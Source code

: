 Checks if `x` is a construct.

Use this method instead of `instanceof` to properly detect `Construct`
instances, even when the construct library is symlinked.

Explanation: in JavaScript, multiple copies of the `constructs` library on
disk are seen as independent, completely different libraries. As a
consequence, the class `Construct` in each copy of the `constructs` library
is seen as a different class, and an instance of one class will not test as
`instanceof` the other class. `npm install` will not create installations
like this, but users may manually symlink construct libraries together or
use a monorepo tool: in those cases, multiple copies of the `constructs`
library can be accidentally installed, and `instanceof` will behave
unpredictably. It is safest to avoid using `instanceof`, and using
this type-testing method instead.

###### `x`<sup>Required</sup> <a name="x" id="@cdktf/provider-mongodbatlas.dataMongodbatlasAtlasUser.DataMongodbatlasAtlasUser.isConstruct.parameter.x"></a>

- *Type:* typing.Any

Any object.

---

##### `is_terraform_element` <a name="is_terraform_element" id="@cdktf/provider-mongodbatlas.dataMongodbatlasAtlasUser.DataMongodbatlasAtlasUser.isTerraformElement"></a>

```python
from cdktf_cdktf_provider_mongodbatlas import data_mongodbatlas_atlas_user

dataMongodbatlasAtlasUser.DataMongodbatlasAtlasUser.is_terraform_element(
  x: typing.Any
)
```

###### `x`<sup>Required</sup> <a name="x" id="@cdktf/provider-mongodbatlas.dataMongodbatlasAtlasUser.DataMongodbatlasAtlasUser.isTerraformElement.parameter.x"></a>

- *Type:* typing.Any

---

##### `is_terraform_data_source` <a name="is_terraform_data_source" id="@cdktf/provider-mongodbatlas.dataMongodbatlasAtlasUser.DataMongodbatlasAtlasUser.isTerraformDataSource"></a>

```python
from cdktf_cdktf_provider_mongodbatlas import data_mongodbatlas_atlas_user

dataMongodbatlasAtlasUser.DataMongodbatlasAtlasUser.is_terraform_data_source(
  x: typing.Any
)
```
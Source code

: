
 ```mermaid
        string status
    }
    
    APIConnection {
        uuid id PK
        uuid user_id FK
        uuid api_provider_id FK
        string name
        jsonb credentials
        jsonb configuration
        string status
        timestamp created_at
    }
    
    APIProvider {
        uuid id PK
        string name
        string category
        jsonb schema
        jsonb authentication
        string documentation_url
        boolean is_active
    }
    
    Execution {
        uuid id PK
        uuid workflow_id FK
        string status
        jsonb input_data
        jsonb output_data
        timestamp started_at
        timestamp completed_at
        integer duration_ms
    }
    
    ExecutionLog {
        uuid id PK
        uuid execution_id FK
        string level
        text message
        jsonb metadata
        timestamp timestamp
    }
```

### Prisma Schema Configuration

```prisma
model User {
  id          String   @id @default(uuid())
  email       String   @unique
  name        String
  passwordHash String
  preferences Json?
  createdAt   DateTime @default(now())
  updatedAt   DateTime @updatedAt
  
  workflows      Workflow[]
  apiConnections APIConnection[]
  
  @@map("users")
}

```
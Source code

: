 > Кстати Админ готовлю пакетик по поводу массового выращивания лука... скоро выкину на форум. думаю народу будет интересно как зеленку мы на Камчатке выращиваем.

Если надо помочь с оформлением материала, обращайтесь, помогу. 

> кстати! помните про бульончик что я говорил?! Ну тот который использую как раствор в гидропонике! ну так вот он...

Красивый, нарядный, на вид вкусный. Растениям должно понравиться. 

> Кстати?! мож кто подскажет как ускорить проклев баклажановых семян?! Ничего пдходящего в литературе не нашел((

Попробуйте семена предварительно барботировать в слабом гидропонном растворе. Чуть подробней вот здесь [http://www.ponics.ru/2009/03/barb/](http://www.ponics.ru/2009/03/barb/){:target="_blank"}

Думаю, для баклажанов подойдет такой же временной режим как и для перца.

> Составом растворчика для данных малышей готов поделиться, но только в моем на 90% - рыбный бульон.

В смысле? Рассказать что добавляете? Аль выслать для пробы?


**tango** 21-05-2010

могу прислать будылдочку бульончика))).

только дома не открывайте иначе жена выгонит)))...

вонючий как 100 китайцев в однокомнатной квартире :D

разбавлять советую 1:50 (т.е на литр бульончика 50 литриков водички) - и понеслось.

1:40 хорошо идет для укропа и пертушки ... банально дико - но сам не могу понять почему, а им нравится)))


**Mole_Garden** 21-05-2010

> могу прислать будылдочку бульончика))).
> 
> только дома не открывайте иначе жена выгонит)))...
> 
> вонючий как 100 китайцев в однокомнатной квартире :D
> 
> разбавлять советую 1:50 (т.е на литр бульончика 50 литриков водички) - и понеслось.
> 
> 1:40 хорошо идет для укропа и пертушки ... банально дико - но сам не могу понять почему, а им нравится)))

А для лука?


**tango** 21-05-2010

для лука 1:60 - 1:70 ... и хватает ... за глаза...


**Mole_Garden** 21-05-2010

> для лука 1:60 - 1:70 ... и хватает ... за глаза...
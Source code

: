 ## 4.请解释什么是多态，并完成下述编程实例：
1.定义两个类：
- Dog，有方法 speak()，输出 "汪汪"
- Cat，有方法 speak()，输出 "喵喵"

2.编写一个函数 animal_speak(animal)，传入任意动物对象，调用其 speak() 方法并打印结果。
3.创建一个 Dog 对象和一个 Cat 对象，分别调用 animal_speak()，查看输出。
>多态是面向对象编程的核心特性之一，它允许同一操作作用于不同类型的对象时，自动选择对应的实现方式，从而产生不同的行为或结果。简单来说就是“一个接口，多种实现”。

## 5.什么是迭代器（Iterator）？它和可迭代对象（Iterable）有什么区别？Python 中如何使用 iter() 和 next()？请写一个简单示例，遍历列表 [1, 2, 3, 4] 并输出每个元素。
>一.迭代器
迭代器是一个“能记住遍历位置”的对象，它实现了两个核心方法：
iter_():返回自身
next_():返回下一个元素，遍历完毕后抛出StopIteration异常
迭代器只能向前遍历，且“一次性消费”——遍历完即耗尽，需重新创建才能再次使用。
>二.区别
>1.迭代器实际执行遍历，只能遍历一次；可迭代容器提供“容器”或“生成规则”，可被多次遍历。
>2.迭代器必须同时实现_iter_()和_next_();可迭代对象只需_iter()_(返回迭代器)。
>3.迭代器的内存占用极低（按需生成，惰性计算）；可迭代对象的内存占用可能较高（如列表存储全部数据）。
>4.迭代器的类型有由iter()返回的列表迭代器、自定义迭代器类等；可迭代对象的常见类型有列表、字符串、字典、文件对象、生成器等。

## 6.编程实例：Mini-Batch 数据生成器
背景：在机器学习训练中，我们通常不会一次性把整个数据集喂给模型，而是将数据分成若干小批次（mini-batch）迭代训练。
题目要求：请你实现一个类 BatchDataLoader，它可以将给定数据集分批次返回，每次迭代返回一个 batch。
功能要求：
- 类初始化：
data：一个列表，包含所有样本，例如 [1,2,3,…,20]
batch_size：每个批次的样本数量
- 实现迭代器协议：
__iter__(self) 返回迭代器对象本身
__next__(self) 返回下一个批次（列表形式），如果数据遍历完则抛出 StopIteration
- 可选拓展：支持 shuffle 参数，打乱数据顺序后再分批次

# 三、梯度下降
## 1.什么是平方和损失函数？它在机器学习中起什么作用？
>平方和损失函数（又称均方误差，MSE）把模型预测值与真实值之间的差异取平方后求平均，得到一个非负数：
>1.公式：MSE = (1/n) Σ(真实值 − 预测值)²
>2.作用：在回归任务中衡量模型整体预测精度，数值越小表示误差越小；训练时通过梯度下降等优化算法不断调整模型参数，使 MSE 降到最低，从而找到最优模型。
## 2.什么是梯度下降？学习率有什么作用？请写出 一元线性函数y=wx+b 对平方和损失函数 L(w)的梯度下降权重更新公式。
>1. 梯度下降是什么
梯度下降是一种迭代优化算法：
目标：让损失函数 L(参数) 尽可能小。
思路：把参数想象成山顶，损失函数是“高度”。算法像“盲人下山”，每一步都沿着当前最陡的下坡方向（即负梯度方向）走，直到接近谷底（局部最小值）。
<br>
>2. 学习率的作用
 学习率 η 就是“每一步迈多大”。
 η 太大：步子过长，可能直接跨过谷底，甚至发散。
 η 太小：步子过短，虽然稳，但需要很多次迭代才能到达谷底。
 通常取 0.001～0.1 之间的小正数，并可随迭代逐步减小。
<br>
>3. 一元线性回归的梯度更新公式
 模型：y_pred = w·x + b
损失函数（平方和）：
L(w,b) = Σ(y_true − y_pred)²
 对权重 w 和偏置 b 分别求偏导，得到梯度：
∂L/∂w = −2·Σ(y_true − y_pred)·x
++++++++++
> _Problem requirements_:
Starting with the first line of the listing above and ending with the line that holds "like this, but", return those lines exactly as written, both included.

> _Finished task_:
Source code

: Checks if `x` is a construct.

Use this method instead of `instanceof` to properly detect `Construct`
instances, even when the construct library is symlinked.

Explanation: in JavaScript, multiple copies of the `constructs` library on
disk are seen as independent, completely different libraries. As a
consequence, the class `Construct` in each copy of the `constructs` library
is seen as a different class, and an instance of one class will not test as
`instanceof` the other class. `npm install` will not create installations
like this, but users may manually symlink construct libraries together or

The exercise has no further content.